Is this a "real" test for something that you have seen in a normal
workload?  ltp is known for having buggy/confusing tests in it in the
past, you might wish to consult with the authors of that test.

> 
> > 
> > 
> > > Signed-off-by: Guanghui Feng <guanghuifeng@linux.alibaba.com>
> > > ---
> > >   drivers/tty/tty_buffer.c | 1 +
> > >   1 file changed, 1 insertion(+)
> > > 
> > > diff --git a/drivers/tty/tty_buffer.c b/drivers/tty/tty_buffer.c
> > > index bd2d915..77b92f9 100644
> > > --- a/drivers/tty/tty_buffer.c
> > > +++ b/drivers/tty/tty_buffer.c
> > > @@ -534,6 +534,7 @@ static void flush_to_ldisc(struct work_struct *work)
> > >   		if (!count)
> > >   			break;
> > >   		head->read += count;
> > > +		cond_resched();
> > This is almost never the correct solution for fixing a problem in the
> > kernel anymore.
> > 
> > And if it is, it needs to be documented really really well.  I think you
> > just slowed down the overall throughput of a tty device by adding this
> > call, so are you sure you didn't break something?
> 
> OK, it should be:
> 
> diff --git a/drivers/tty/tty_buffer.c b/drivers/tty/tty_buffer.c
> index bd2d915..77b92f9 100644
> --- a/drivers/tty/tty_buffer.c
> +++ b/drivers/tty/tty_buffer.c
> @@ -534,6 +534,7 @@ static void flush_to_ldisc(struct work_struct *work)
>  		if (!count)
>  			break;
>  		head->read += count;
> +		if (need_resched())
> +			cond_resched();

Still feels really wrong, we do not sprinkle this all around the kernel
if we do not have to.

> > And why are you not running with a preempt kernel here?  What prevents
> > that from being enabled to solve issues like this?
> In server mode, we usually running without preempt kernel for
> performance(with less scheduling)

You are trading off throughput for this very reason, you are sending
data faster than you could normally have, so why are you wanting to stop
that?

> > Also, having only one CPU burning through a network workload like this
> > seems correct to me, why would you want the CPU to stop handling the
> > data being sent to it like this?  You have at least 40 other ones to do
> > other things here :)
> > 
> > thanks,
> > 
> > greg k-h
> 
> When only using one core, the pty data sending and workqueue can't do work
> simultaneously.

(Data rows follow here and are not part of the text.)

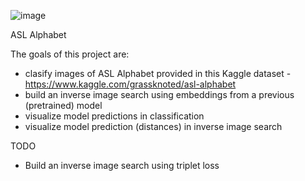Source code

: ![image](https://www.nidcd.nih.gov/sites/default/files/Content%20Images/NIDCD-ASL-hands-2014.jpg)


ASL Alphabet

The goals of this project are:

- clasify images of ASL Alphabet provided in this Kaggle dataset - https://www.kaggle.com/grassknoted/asl-alphabet
- build an inverse image search using embeddings from a previous (pretrained) model
- visualize model predictions in classification
- visualize model prediction (distances) in inverse image search

TODO

- Build an inverse image search using triplet loss
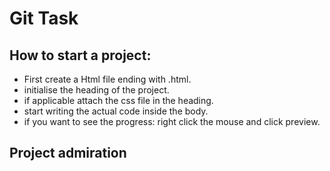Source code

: # Git Task
## How to start a project:
* First create a Html file ending with .html.
* initialise the heading of the project.
* if applicable attach the css file in the heading.
* start writing the actual code inside the body.
* if you want to see the progress: right click the mouse and click preview.



## Project admiration
 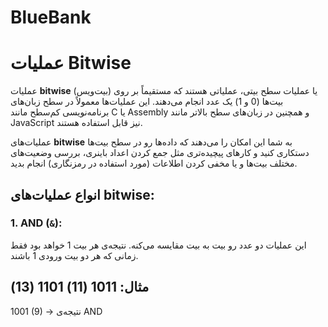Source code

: # BlueBank

# عملیات Bitwise

عملیات **bitwise** (بیت‌ویس) یا عملیات سطح بیتی، عملیاتی هستند که مستقیماً بر روی بیت‌ها (0 و 1) یک عدد انجام می‌دهند. این عملیات‌ها معمولاً در سطح زبان‌های برنامه‌نویسی کم‌سطح مانند C یا Assembly و همچنین در زبان‌های سطح بالاتر مانند JavaScript نیز قابل استفاده هستند.

عملیات‌های **bitwise** به شما این امکان را می‌دهند که داده‌ها رو در سطح بیت‌ها دستکاری کنید و کارهای پیچیده‌تری مثل جمع کردن اعداد باینری، بررسی وضعیت‌های مختلف بیت‌ها و یا مخفی کردن اطلاعات (مورد استفاده در رمزنگاری) انجام بدید.

## انواع عملیات‌های **bitwise**:

### 1. AND (`&`):
این عملیات دو عدد رو بیت به بیت مقایسه می‌کنه. نتیجه‌ی هر بیت 1 خواهد بود فقط زمانی که هر دو بیت ورودی 1 باشند.

**مثال:**
1011 (11)
1101 (13)
--------
1001 (9) -> نتیجه‌ی AND


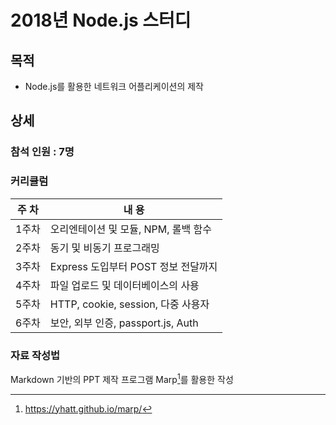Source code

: # 2018년 Node.js 스터디
## 목적
- Node.js를 활용한 네트워크 어플리케이션의 제작

## 상세

### 참석 인원 : 7명
### 커리큘럼
| 주 차 | 내 용 |
|:----:|------|
| 1주차 | 오리엔테이션 및 모듈, NPM, 롤백 함수 |
| 2주차 | 동기 및 비동기 프로그래밍 |
| 3주차 | Express 도입부터 POST 정보 전달까지 |
| 4주차 | 파일 업로드 및 데이터베이스의 사용 |
| 5주차 | HTTP, cookie, session, 다중 사용자 |
| 6주차 | 보안, 외부 인증, passport.js, Auth |

### 자료 작성법
Markdown 기반의 PPT 제작 프로그램 Marp[^1]를 활용한 작성

[^1]: https://yhatt.github.io/marp/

When the sender and workqueue
> 
> running in different core, the workqueue will do the flush_to_ldisc in a
> loop until there is no more data left which will result in
> 
> occuring softlockup when the sender sends data fastly in full time. So I add
> need_resched check and cond_resched in the
> 
> flush_to_ldisc while loop to avoid it(without preempt kernel).

Why not just switch to preempt kernel then if this specific workload
really is important to you?

Again, is this a real workload, or just a contrived test that is trying
to get as much throughput as possible for a single pty device?

thanks,

greg k-h